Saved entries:
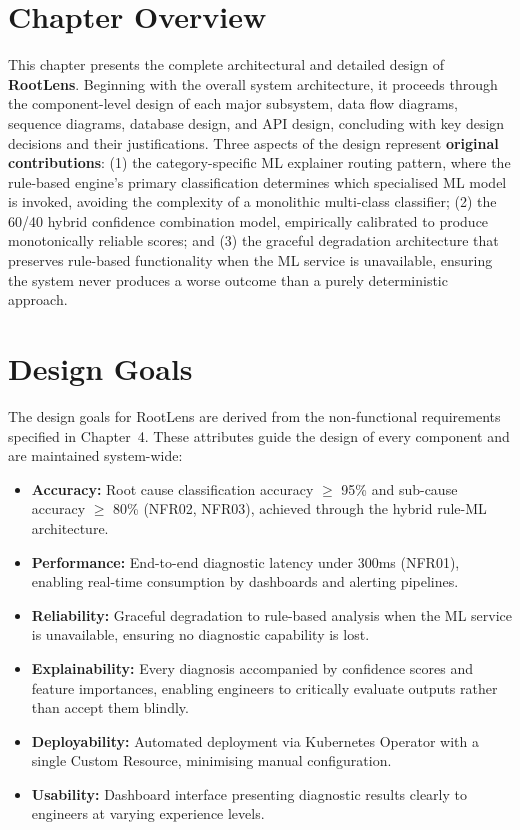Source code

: 
\section{Chapter Overview}
This chapter presents the complete architectural and detailed design of \textbf{RootLens}. Beginning with the overall system architecture, it proceeds through the component-level design of each major subsystem, data flow diagrams, sequence diagrams, database design, and API design, concluding with key design decisions and their justifications. Three aspects of the design represent \textbf{original contributions}: (1) the category-specific ML explainer routing pattern, where the rule-based engine's primary classification determines which specialised ML model is invoked, avoiding the complexity of a monolithic multi-class classifier; (2) the 60/40 hybrid confidence combination model, empirically calibrated to produce monotonically reliable scores; and (3) the graceful degradation architecture that preserves rule-based functionality when the ML service is unavailable, ensuring the system never produces a worse outcome than a purely deterministic approach.

\section{Design Goals}
The design goals for RootLens are derived from the non-functional requirements specified in Chapter~4. These attributes guide the design of every component and are maintained system-wide:

\begin{itemize}
    \item \textbf{Accuracy:} Root cause classification accuracy $\geq$ 95\% and sub-cause accuracy $\geq$ 80\% (NFR02, NFR03), achieved through the hybrid rule-ML architecture.
    \item \textbf{Performance:} End-to-end diagnostic latency under 300ms (NFR01), enabling real-time consumption by dashboards and alerting pipelines.
    \item \textbf{Reliability:} Graceful degradation to rule-based analysis when the ML service is unavailable, ensuring no diagnostic capability is lost.
    \item \textbf{Explainability:} Every diagnosis accompanied by confidence scores and feature importances, enabling engineers to critically evaluate outputs rather than accept them blindly.
    \item \textbf{Deployability:} Automated deployment via Kubernetes Operator with a single Custom Resource, minimising manual configuration.
    \item \textbf{Usability:} Dashboard interface presenting diagnostic results clearly to engineers at varying experience levels.
\end{itemize}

EXERCISE DESCRIPTION –
Only the pictures are to be omitted; the records above must otherwise be reproduced exactly.

YOUR SOLUTION –
Source code

: 
\section{Chapter Overview}
This chapter presents the complete architectural and detailed design of \textbf{RootLens}. Beginning with the overall system architecture, it proceeds through the component-level design of each major subsystem, data flow diagrams, sequence diagrams, database design, and API design, concluding with key design decisions and their justifications. Three aspects of the design represent \textbf{original contributions}: (1) the category-specific ML explainer routing pattern, where the rule-based engine's primary classification determines which specialised ML model is invoked, avoiding the complexity of a monolithic multi-class classifier; (2) the 60/40 hybrid confidence combination model, empirically calibrated to produce monotonically reliable scores; and (3) the graceful degradation architecture that preserves rule-based functionality when the ML service is unavailable, ensuring the system never produces a worse outcome than a purely deterministic approach.

\section{Design Goals}
The design goals for RootLens are derived from the non-functional requirements specified in Chapter~4. These attributes guide the design of every component and are maintained system-wide:

\begin{itemize}
    \item \textbf{Accuracy:} Root cause classification accuracy $\geq$ 95\% and sub-cause accuracy $\geq$ 80\% (NFR02, NFR03), achieved through the hybrid rule-ML architecture.
    \item \textbf{Performance:} End-to-end diagnostic latency under 300ms (NFR01), enabling real-time consumption by dashboards and alerting pipelines.
    \item \textbf{Reliability:} Graceful degradation to rule-based analysis when the ML service is unavailable, ensuring no diagnostic capability is lost.
    \item \textbf{Explainability:} Every diagnosis accompanied by confidence scores and feature importances, enabling engineers to critically evaluate outputs rather than accept them blindly.
    \item \textbf{Deployability:} Automated deployment via Kubernetes Operator with a single Custom Resource, minimising manual configuration.
    \item \textbf{Usability:} Dashboard interface presenting diagnostic results clearly to engineers at varying experience levels.
\end{itemize}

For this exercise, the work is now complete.